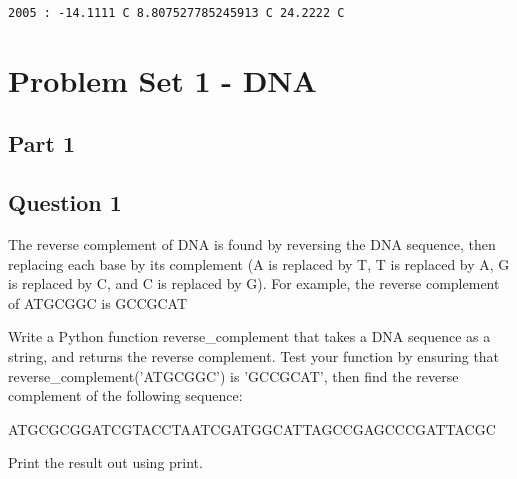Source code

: \documentclass[11pt]{article}
\begin{document}
    \begin{Verbatim}[commandchars=\\\{\}]
2005 : -14.1111 C 8.807527785245913 C 24.2222 C
    \end{Verbatim}

    \section{Problem Set 1 - DNA}\label{problem-set-1---dna}

    \subsection{Part 1}\label{part-1}

    \subsection{Question 1}\label{question-1}

The reverse complement of DNA is found by reversing the DNA sequence,
then replacing each base by its complement (A is replaced by T, T is
replaced by A, G is replaced by C, and C is replaced by G). For example,
the reverse complement of ATGCGGC is GCCGCAT

Write a Python function reverse\_complement that takes a DNA sequence as
a string, and returns the reverse complement. Test your function by
ensuring that reverse\_complement('ATGCGGC') is 'GCCGCAT', then find the
reverse complement of the following sequence:

ATGCGCGGATCGTACCTAATCGATGGCATTAGCCGAGCCCGATTACGC

Print the result out using print.
\end{document}
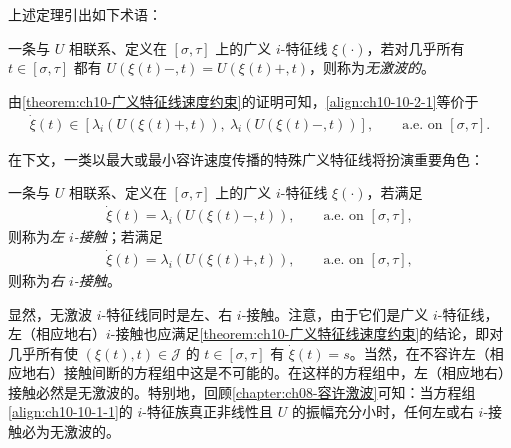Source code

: \documentclass[../../main.tex]{subfiles}
\begin{document}
上述定理引出如下术语：

\begin{definition}\label{definition:ch10-无激波广义i特征线}
一条与 $U$ 相联系、定义在 $[\sigma,\tau]$ 上的广义 $i$-特征线 $\xi(\cdot)$，若对几乎所有 $t\in[\sigma,\tau]$ 都有 $U(\xi(t)-,t)=U(\xi(t)+,t)$，则称为\emph{无激波的}。
\end{definition}

由\cref{theorem:ch10-广义特征线速度约束}的证明可知，\eqref{align:ch10-10-2-1}等价于
\begin{align}
\dot{\xi}(t)\in\left[\lambda_{i}(U(\xi(t)+,t)),\ \lambda_{i}(U(\xi(t)-,t))\right],\qquad\text{a.e. on }[\sigma,\tau].
\label{align:ch10-10-2-4}
\end{align}

在下文，一类以最大或最小容许速度传播的特殊广义特征线将扮演重要角色：

\begin{definition}[左/右 $i$-接触]\label{definition:ch10-左右i接触}
一条与 $U$ 相联系、定义在 $[\sigma,\tau]$ 上的广义 $i$-特征线 $\xi(\cdot)$，若满足
\begin{align}
\dot{\xi}(t)=\lambda_{i}(U(\xi(t)-,t)),\qquad\text{a.e. on }[\sigma,\tau],
\label{align:ch10-10-2-5}
\end{align}
则称为\emph{左 $i$-接触}；若满足
\begin{align}
\dot{\xi}(t)=\lambda_{i}(U(\xi(t)+,t)),\qquad\text{a.e. on }[\sigma,\tau],
\label{align:ch10-10-2-6}
\end{align}
则称为\emph{右 $i$-接触}。
\end{definition}

显然，无激波 $i$-特征线同时是左、右 $i$-接触。注意，由于它们是广义 $i$-特征线，左（相应地右）$i$-接触也应满足\cref{theorem:ch10-广义特征线速度约束}的结论，即对几乎所有使 $(\xi(t),t)\in\mathscr{J}$ 的 $t\in[\sigma,\tau]$ 有 $\dot{\xi}(t)=s$。当然，在不容许左（相应地右）接触间断的方程组中这是不可能的。在这样的方程组中，左（相应地右）接触必然是无激波的。特别地，回顾\cref{chapter:ch08-容许激波}可知：当方程组\eqref{align:ch10-10-1-1}的 $i$-特征族真正非线性且 $U$ 的振幅充分小时，任何左或右 $i$-接触必为无激波的。
\end{document}
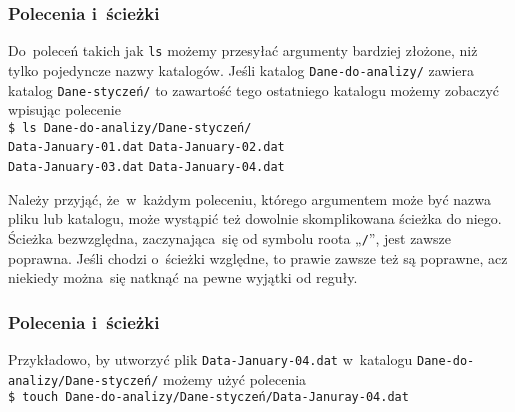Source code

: \documentclass[10pt,t]{beamer}
\begin{document}
\begin{frame}
  \frametitle{Polecenia i~ścieżki}


  Do~poleceń takich jak \texttt{ls} możemy przesyłać argumenty bardziej
  złożone, niż tylko pojedyncze nazwy katalogów. Jeśli katalog
  \texttt{Dane-do-analizy/} zawiera katalog \texttt{Dane-styczeń/} to
  zawartość tego ostatniego katalogu możemy zobaczyć wpisując
  polecenie \\
  \texttt{\$ ls Dane-do-analizy/Dane-styczeń/} \\
  \texttt{Data-January-01.dat} \quad \texttt{Data-January-02.dat} \\
  \texttt{Data-January-03.dat} \quad \texttt{Data-January-04.dat}

  Należy przyjąć, że~w~każdym poleceniu, którego argumentem może być nazwa
  pliku lub katalogu, może wystąpić też dowolnie skomplikowana ścieżka do
  niego. Ścieżka bezwzględna, zaczynająca~się od symbolu roota
  „\texttt{/}”, jest zawsze poprawna. Jeśli chodzi o~ścieżki względne, to
  prawie zawsze też są poprawne, acz niekiedy można~się natknąć na pewne
  wyjątki od reguły.

\end{frame}





\begin{frame}
  \frametitle{Polecenia i~ścieżki}


  Przykładowo, by utworzyć plik \texttt{Data-January-04.dat} w~katalogu
  \texttt{Dane-do-analizy/Dane-styczeń/} możemy użyć polecenia \\
  \texttt{\$ touch Dane-do-analizy/Dane-styczeń/Data-Januray-04.dat}


\end{frame}














\end{document}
_ _ _
Keep the pictures out, and write out the rest of the data above word for word.

Source code

: \documentclass[11pt]{article}
\begin{document}
    \begin{Verbatim}[commandchars=\\\{\}]
2005 : -14.1111 C 8.807527785245913 C 24.2222 C
    \end{Verbatim}

    \section{Problem Set 1 - DNA}\label{problem-set-1---dna}

    \subsection{Part 1}\label{part-1}

    \subsection{Question 1}\label{question-1}

The reverse complement of DNA is found by reversing the DNA sequence,
then replacing each base by its complement (A is replaced by T, T is
replaced by A, G is replaced by C, and C is replaced by G). For example,
the reverse complement of ATGCGGC is GCCGCAT

Write a Python function reverse\_complement that takes a DNA sequence as
a string, and returns the reverse complement. Test your function by
ensuring that reverse\_complement('ATGCGGC') is 'GCCGCAT', then find the
reverse complement of the following sequence:

ATGCGCGGATCGTACCTAATCGATGGCATTAGCCGAGCCCGATTACGC

Print the result out using print.
\end{document}
Source code

: \documentclass[../../main.tex]{subfiles}
\begin{document}
上述定理引出如下术语：

\begin{definition}\label{definition:ch10-无激波广义i特征线}
一条与 $U$ 相联系、定义在 $[\sigma,\tau]$ 上的广义 $i$-特征线 $\xi(\cdot)$，若对几乎所有 $t\in[\sigma,\tau]$ 都有 $U(\xi(t)-,t)=U(\xi(t)+,t)$，则称为\emph{无激波的}。
\end{definition}

由\cref{theorem:ch10-广义特征线速度约束}的证明可知，\eqref{align:ch10-10-2-1}等价于
\begin{align}
\dot{\xi}(t)\in\left[\lambda_{i}(U(\xi(t)+,t)),\ \lambda_{i}(U(\xi(t)-,t))\right],\qquad\text{a.e. on }[\sigma,\tau].
\label{align:ch10-10-2-4}
\end{align}

在下文，一类以最大或最小容许速度传播的特殊广义特征线将扮演重要角色：

\begin{definition}[左/右 $i$-接触]\label{definition:ch10-左右i接触}
一条与 $U$ 相联系、定义在 $[\sigma,\tau]$ 上的广义 $i$-特征线 $\xi(\cdot)$，若满足
\begin{align}
\dot{\xi}(t)=\lambda_{i}(U(\xi(t)-,t)),\qquad\text{a.e. on }[\sigma,\tau],
\label{align:ch10-10-2-5}
\end{align}
则称为\emph{左 $i$-接触}；若满足
\begin{align}
\dot{\xi}(t)=\lambda_{i}(U(\xi(t)+,t)),\qquad\text{a.e. on }[\sigma,\tau],
\label{align:ch10-10-2-6}
\end{align}
则称为\emph{右 $i$-接触}。
\end{definition}

显然，无激波 $i$-特征线同时是左、右 $i$-接触。注意，由于它们是广义 $i$-特征线，左（相应地右）$i$-接触也应满足\cref{theorem:ch10-广义特征线速度约束}的结论，即对几乎所有使 $(\xi(t),t)\in\mathscr{J}$ 的 $t\in[\sigma,\tau]$ 有 $\dot{\xi}(t)=s$。当然，在不容许左（相应地右）接触间断的方程组中这是不可能的。在这样的方程组中，左（相应地右）接触必然是无激波的。特别地，回顾\cref{chapter:ch08-容许激波}可知：当方程组\eqref{align:ch10-10-1-1}的 $i$-特征族真正非线性且 $U$ 的振幅充分小时，任何左或右 $i$-接触必为无激波的。
\end{document}
Source code

: \documentclass[10pt,t]{beamer}
\begin{document}
\begin{frame}
  \frametitle{Polecenia i~ścieżki}


  Do~poleceń takich jak \texttt{ls} możemy przesyłać argumenty bardziej
  złożone, niż tylko pojedyncze nazwy katalogów. Jeśli katalog
  \texttt{Dane-do-analizy/} zawiera katalog \texttt{Dane-styczeń/} to
  zawartość tego ostatniego katalogu możemy zobaczyć wpisując
  polecenie \\
  \texttt{\$ ls Dane-do-analizy/Dane-styczeń/} \\
  \texttt{Data-January-01.dat} \quad \texttt{Data-January-02.dat} \\
  \texttt{Data-January-03.dat} \quad \texttt{Data-January-04.dat}

  Należy przyjąć, że~w~każdym poleceniu, którego argumentem może być nazwa
  pliku lub katalogu, może wystąpić też dowolnie skomplikowana ścieżka do
  niego. Ścieżka bezwzględna, zaczynająca~się od symbolu roota
  „\texttt{/}”, jest zawsze poprawna. Jeśli chodzi o~ścieżki względne, to
  prawie zawsze też są poprawne, acz niekiedy można~się natknąć na pewne
  wyjątki od reguły.

\end{frame}





\begin{frame}
  \frametitle{Polecenia i~ścieżki}


  Przykładowo, by utworzyć plik \texttt{Data-January-04.dat} w~katalogu
  \texttt{Dane-do-analizy/Dane-styczeń/} możemy użyć polecenia \\
  \texttt{\$ touch Dane-do-analizy/Dane-styczeń/Data-Januray-04.dat}


\end{frame}














\end{document}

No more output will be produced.